How to spend this stimulus money
Less than two weeks after the enactment of American Rescue Plan, the latest stimulus fund from the federal government totaling $1.9 trillion, local governments don’t yet have firm plans on how they’ll spend their allocations.
By all indications, though, they’ll have more money to spend and more leeway and time on how to spend it than last year’s CARES Act, which provided an immediate boost as cities and counties scrambled to deal with sudden pandemic-related hardships and help some citizens do the same.
According to information from the U.S. Mayors Conference and the office of U.S. Representative Emanuel Cleaver, D-Kansas City, early estimates show that Jackson County will receive more than $136.3 million in American Rescue Plan funds. Independence will receive about $20.3 million, Blue Springs $6.7 million, Lee’s Summit $9.2 million, Grain Valley $2.6 million, Oak Grove $1.5 million and Sugar Creek about $600,000.
Independence Mayor Eileen Weir said last week that while she hadn’t dived deeply into the number, the work city officials did last summer identifying needs for spending should make it easier to develop a priority list this time around.
The city’s largest CARES Act allocation went to utility ratepayer assistance, followed by public health expenses, personnel and social distancing costs and public testing.
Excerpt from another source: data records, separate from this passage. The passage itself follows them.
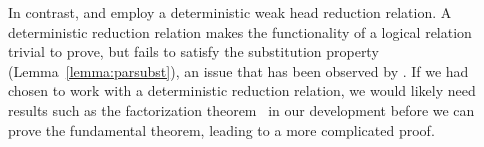 \documentclass[\ifpublic nolinenum\else\fi,online,OA]{jfp}
\theoremstyle{definition}
\begin{document}
In contrast, \citet{decagda} and \citet{nbeincoq} employ a deterministic weak
head reduction relation. %
A deterministic reduction relation makes
the functionality of a logical relation trivial to prove, but fails to
satisfy the substitution property (Lemma~\ref{lemma:parsubst}), an
issue that has been observed by
\citet{casinghino:combining-proofs-programs}. If we had chosen to work
with a deterministic reduction relation, we would likely need
results such as the factorization theorem~\citep{takahashi-parallel-reduction,factorization-essentially} in our development before we
can prove the fundamental theorem, leading to a more complicated proof.


\end{document}
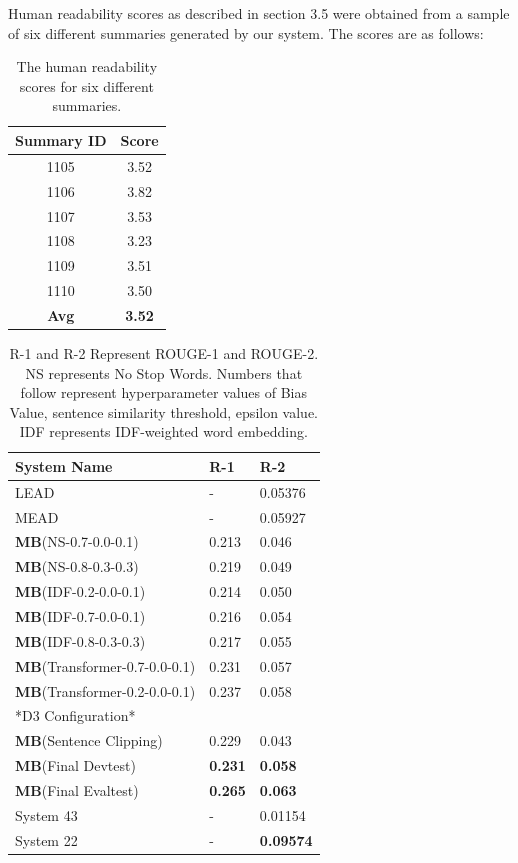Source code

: \documentclass[11pt,a4paper]{article}
\begin{document}
Human readability scores as described in section 3.5 were obtained from a sample of six different summaries generated by our system. The scores are as follows:
\begin{table}[h]
    \centering
    
        \begin{tabular}{|c|c|}
        \hline
        \textbf{Summary ID} & \textbf{Score}\\
        \hline
         1105 & 3.52 \\
         \hline
         1106 & 3.82\\
         \hline
         1107 & 3.53\\
         \hline
         1108 & 3.23\\
         \hline
         1109 & 3.51\\
         \hline
         1110 & 3.50\\
         \hline
         \textbf{Avg} & \textbf{3.52}\\
         \hline
        \end{tabular}
    \label{table:1}
    \caption{The human readability scores for six different summaries.}
\end{table}

\begin{table}[h]
\begin{tabular}{|l|l|l|} \hline
\textbf{System Name} & \textbf{R-1} & \textbf{R-2}\\ \hline
LEAD & - & 0.05376 \\ \hline
MEAD & - & 0.05927 \\ \hline
\textbf{MB}(NS-0.7-0.0-0.1) & 0.213 & 0.046 \\ \hline
\textbf{MB}(NS-0.8-0.3-0.3) & 0.219 & 0.049 \\ \hline
\textbf{MB}(IDF-0.2-0.0-0.1) & 0.214  & 0.050 \\ \hline
\textbf{MB}(IDF-0.7-0.0-0.1) & 0.216  & 0.054 \\ \hline
\textbf{MB}(IDF-0.8-0.3-0.3) & 0.217  & 0.055 \\ \hline
\textbf{MB}(Transformer-0.7-0.0-0.1) & 0.231  & 0.057 \\ \hline
\textbf{MB}(Transformer-0.2-0.0-0.1) & 0.237  & 0.058 \\
*D3 Configuration* &  & \\  \hline
\textbf{MB}(Sentence Clipping) & 0.229 & 0.043\\ \hline
\textbf{MB}(Final Devtest) & \textbf{0.231} & \textbf{0.058}\\ \hline
\textbf{MB}(Final Evaltest) & \textbf{0.265} & \textbf{0.063}\\ \hline
System 43 & - & 0.01154\\ \hline
System 22 & - & \textbf{0.09574} \\ \hline
\end{tabular}
\label{table:1}
\caption{R-1 and R-2 Represent ROUGE-1 and ROUGE-2. NS represents No Stop Words. Numbers that follow represent hyperparameter values of Bias Value, sentence similarity threshold, epsilon value. IDF represents IDF-weighted word embedding.}
\end{table}
\end{document}
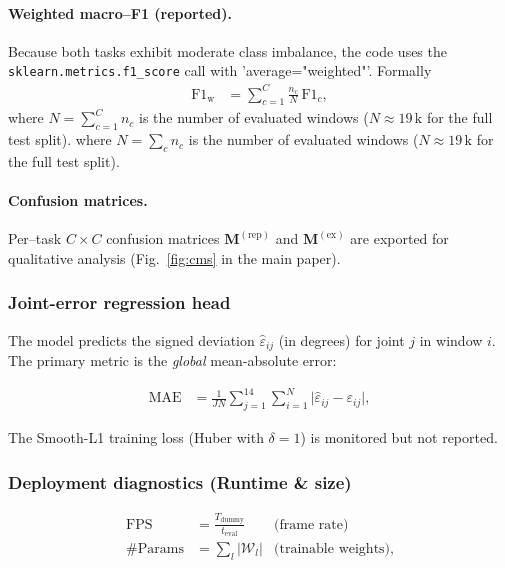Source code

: \documentclass{article}
\begin{document}
\paragraph{Weighted macro–F1 (reported).}
Because both tasks exhibit moderate class imbalance, the code uses the
\verb|sklearn.metrics.f1_score| call with
'average="weighted"'.  
Formally
\begin{align}
  \text{F1}_\text{w} &= \sum_{c=1}^{C} \frac{n_c}{N}\,\text{F1}_c ,
  \label{eq:weighted_f1}     %
\end{align}
where $N=\sum_{c=1}^{C} n_c$ is the number of evaluated windows
($N \approx 19\,\text{k}$ for the full test split).
where $N=\sum_{c}n_c$ is the number of evaluated windows
($N\!\approx\!19\,\text{k}$ for the full test split).

\paragraph{Confusion matrices.}
Per–task $C\times C$ confusion matrices
$\mathbf{M}^{(\text{rep})}$ and
$\mathbf{M}^{(\text{ex})}$ are exported for qualitative
analysis (Fig.~\ref{fig:cms} in the main paper).

\subsubsection{Joint-error regression head}

The model predicts the signed deviation
$\hat{\varepsilon}_{ij}$ (in degrees) for joint $j$ in window $i$.
The primary metric is the \emph{global} mean-absolute error:

\begin{align}
  \text{MAE} &= \frac{1}{J N}\sum_{j=1}^{14}\sum_{i=1}^{N}
               \bigl|\hat{\varepsilon}_{ij}-\varepsilon_{ij}\bigr|,
  \label{eq:mae}            
\end{align}

The Smooth-L1 training loss (Huber with $\delta\!=\!1$) is monitored
but not reported.

\subsubsection{Deployment diagnostics (Runtime & size)}

\begin{align}
  \text{FPS} &=
    \frac{T_\text{dummy}}{t_\text{eval}}
    &\text{(frame rate)}\\[4pt]
  \text{\#Params} &= \sum_{l}\bigl|\mathcal{W}_{l}\bigr|
    &\text{(trainable weights),}
\end{align}
\end{document}
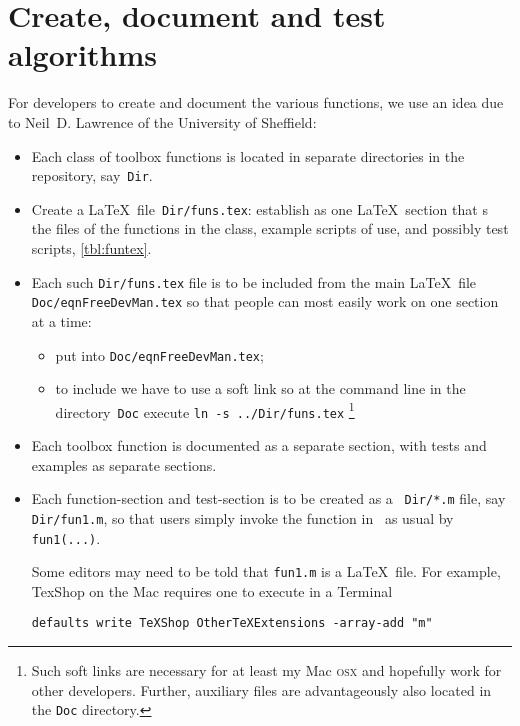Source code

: \chapter{Create, document and test algorithms}
\label{sec:contribute}
\secttoc
\def\LaTeX{LaTeX}%

For developers to create and document the various functions, we use an idea due to Neil~D. Lawrence of the University of Sheffield:

\begin{itemize}
\item Each class of toolbox functions is located in separate directories in the repository, say~\verb|Dir|.

\item Create a \LaTeX\ file~\verb|Dir/funs.tex|: establish as one \LaTeX\ section that \verb||s the  files of the functions in the class, example scripts of use, and possibly test scripts, \autoref{tbl:funtex}.

\item Each such \verb|Dir/funs.tex| file is to be included from the main \LaTeX\ file \verb|Doc/eqnFreeDevMan.tex| so that people can most easily work on one section at a time: 
\begin{itemize}
\item put \verb|| into \verb|Doc/eqnFreeDevMan.tex|;
\item to include we have to use a soft link so at the command line in the directory~\verb|Doc| execute \verb|ln -s ../Dir/funs.tex|
\footnote{Such soft links are necessary for at least my Mac \textsc{osx} and hopefully work for other developers.  Further, auxiliary files are advantageously also located in the \texttt{Doc} directory.}
\end{itemize}


\item Each toolbox function is documented as a separate section, with tests and examples as separate sections.

\item Each function-section and test-section is to be created as a \script\ \verb|Dir/*.m| file, say \verb|Dir/fun1.m|, so that users simply invoke the function in \script\ as usual by \verb|fun1(...)|.

Some editors may need to be told that \verb|fun1.m| is a \LaTeX\ file.  For example, TexShop on the Mac requires one to execute in a Terminal
\begin{verbatim}
defaults write TeXShop OtherTeXExtensions -array-add "m"
\end{verbatim}


\end{itemize}
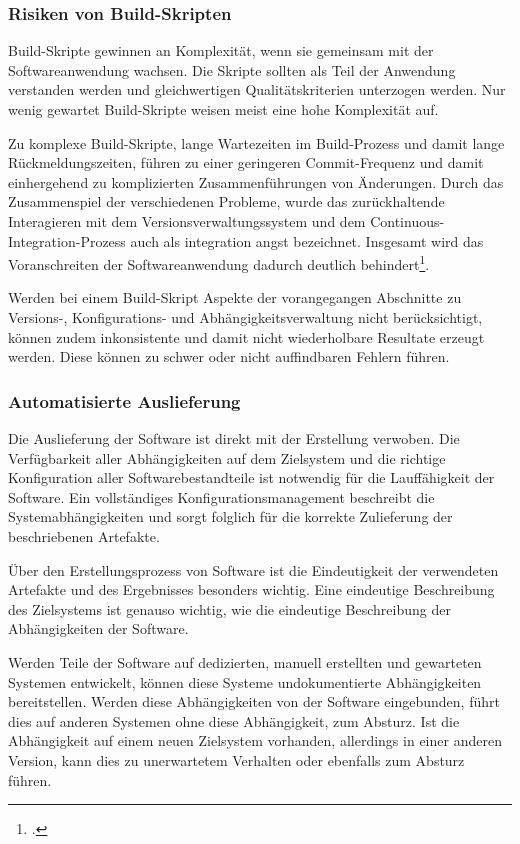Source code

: \subsubsection{Risiken von Build-Skripten}

Build-Skripte gewinnen an Komplexität, wenn sie gemeinsam mit der Softwareanwendung wachsen. Die Skripte sollten als Teil der Anwendung verstanden werden und gleichwertigen Qualitätskriterien unterzogen werden. Nur wenig gewartet Build-Skripte weisen meist eine hohe Komplexität auf.

Zu komplexe Build-Skripte, lange Wartezeiten im Build-Prozess und damit lange Rückmeldungszeiten, führen zu einer geringeren Commit-Frequenz und damit einhergehend zu komplizierten Zusammenführungen von Änderungen. Durch das Zusammenspiel der verschiedenen Probleme, wurde das zurückhaltende Interagieren mit dem Versionsverwaltungssystem und dem Continuous-Integration-Prozess auch als \glqq integration angst\grqq{} bezeichnet. Insgesamt wird das Voranschreiten der Softwareanwendung dadurch deutlich behindert\footcite[vgl.][S. 3 ff]{ci-is-not-build-systems}.

Werden bei einem Build-Skript Aspekte der vorangegangen Abschnitte zu Versions-, Konfigurations- und Abhängigkeitsverwaltung nicht berücksichtigt, können zudem inkonsistente und damit nicht
wiederholbare Resultate erzeugt werden. Diese können zu schwer oder nicht auffindbaren Fehlern führen.

\subsubsection{Automatisierte Auslieferung}

Die Auslieferung der Software ist direkt mit der Erstellung verwoben. Die Verfügbarkeit aller Abhängigkeiten auf dem Zielsystem und die richtige Konfiguration aller Softwarebestandteile ist notwendig für die Lauffähigkeit der Software.
Ein vollständiges Konfigurationsmanagement beschreibt die Systemabhängigkeiten und sorgt folglich für die korrekte Zulieferung der beschriebenen Artefakte.

Über den Erstellungsprozess von Software ist die Eindeutigkeit der verwendeten Artefakte und des Ergebnisses besonders wichtig. Eine eindeutige Beschreibung des Zielsystems ist genauso wichtig, wie die eindeutige Beschreibung der Abhängigkeiten der Software.

Werden Teile der Software auf dedizierten, manuell erstellten und gewarteten Systemen entwickelt, können diese Systeme undokumentierte Abhängigkeiten bereitstellen. Werden diese Abhängigkeiten von der Software eingebunden, führt dies auf anderen Systemen ohne diese Abhängigkeit, zum Absturz. Ist die Abhängigkeit auf einem neuen Zielsystem vorhanden, allerdings in einer anderen Version, kann dies zu unerwartetem Verhalten oder ebenfalls zum Absturz führen.

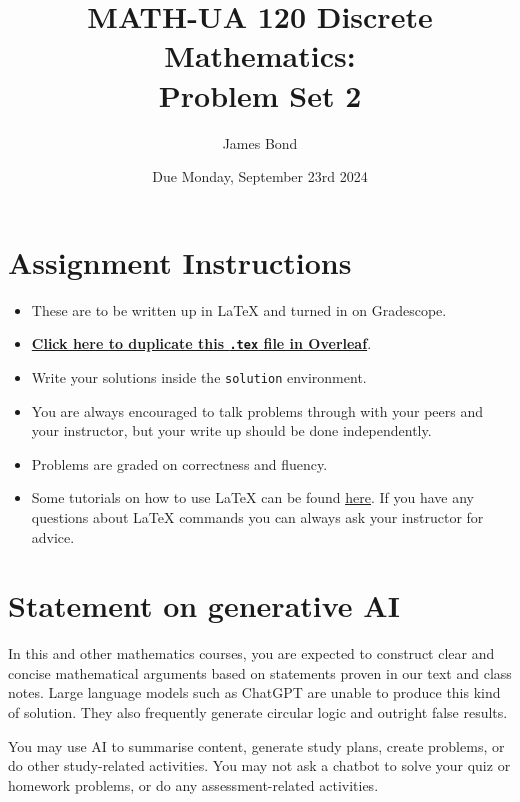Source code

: \documentclass{article}
\title{\textbf{MATH-UA 120 Discrete Mathematics: \\ Problem Set 2}}
\author{%
    James Bond %
}
\date{Due Monday, September 23rd 2024} %
\theoremstyle{definition}
\begin{document}
\maketitle %

\vfill

\section*{Assignment Instructions}

\begin{itemize}
    \item These are to be written up in \LaTeX{} and turned in on Gradescope.
    \item \href{https://bit.ly/3XfKMtA}{\textbf{Click here to duplicate this \texttt{.tex} file in Overleaf}}.
    \item Write your solutions inside the \texttt{solution} environment.
    \item You are always encouraged to talk problems through with your peers and your instructor, but your write up should be done independently.
    \item Problems are graded on correctness and fluency.
    \item Some tutorials on how to use \LaTeX{} can be found \href{https://www.overleaf.com/learn/latex/Tutorials}{\underline{here}}. If you have any questions about \LaTeX{} commands you can always ask your instructor for advice.
\end{itemize}

\vfill

\section*{Statement on generative AI}

In this and other mathematics courses, you are expected to construct clear and concise mathematical arguments based on statements proven in our text and class notes. Large language models such as ChatGPT are unable to produce this kind of solution. They also frequently generate circular logic and outright false results.
 
You may use AI to summarise content, generate study plans, create problems, or do other study-related activities. You may not ask a chatbot to solve your quiz or homework problems, or do any assessment-related activities.
 
\end{document}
“We’ve been pretty clear about our priorities,” the mayor said. “I would look at our original proposal to Jackson County, and the need is still huge.”
Christine Cates, assistant city administrator for Blue Springs, said the city is still gathering data and determining allowable uses, but she had seen a similar estimated fund amount for the city. Blue Springs’ top priorities last time were personnel and public health costs.
“We are still learning new information every day,” Cates said.
Among Jackson County’s top uses with CARES Act funds were additional health department costs, personnel expenses and aiding social service agencies with programs such as food and rental assistance.
Whereas CARES Act funds from late spring last year went to states, which funneled portions to counties and the largest cities, and counties decided how to distribute to smaller cities and maintain for themselves, American Rescue Plan funds will come more directly from federal agencies. Local governments will get two equal payments – one in May, 60 days after the stimulus plan was signed – and the second half a year later. Funding must be spent by the end of 2024.
With the CARES Act, cities had to use funds for expenses incurred because of the pandemic and not budgeted prior to that. They had to spend the money or have it under contract by the end of 2020.
Eligible uses this time include:
• Revenue replacement for government services relative to how much the pandemic affected those revenues.
• Premium pay for essential workers.
• Assistance for small businesses, households, hard-hit industries and economic recovery.
• Investments in water, sewer and broadband infrastructure.
Across the country, the local portion of stimulus funds is about $130 billion, equally divided among cities and counties. For the cities more than $45 billion of the $65 billion will be allocated to cities with a population over 50,000 (in Eastern Jackson County, that’s Independence, Blue Springs and Lee’s Summit), using a formula similar to how annual Community Development Block Grant funds are allocated. The remaining city funds will be allocated based on population, but they won’t exceed 75 percent of the city’s most recent budget as of late January 2020. For counties, the $65 billion will generally be allocated based on population.
There are two notable restrictions for using funds: They cannot be used to offset tax reductions or delay a tax or tax increase; and they cannot be deposited into any pension fund.
Independence couldn’t use CARES Act funds to shore up a budget shortage that would’ve cut bus routes within the city, but the Kansas City Area Transit Authority covered the difference from some of its federal aid allocation. Weir said at the time the one-year band-aid was vital, but a feasible long-term solution had to be part of a metro area discussion.
The results of last year’s presidential election, she said, provide “an opportunity to look at regional priorities” such as transit service.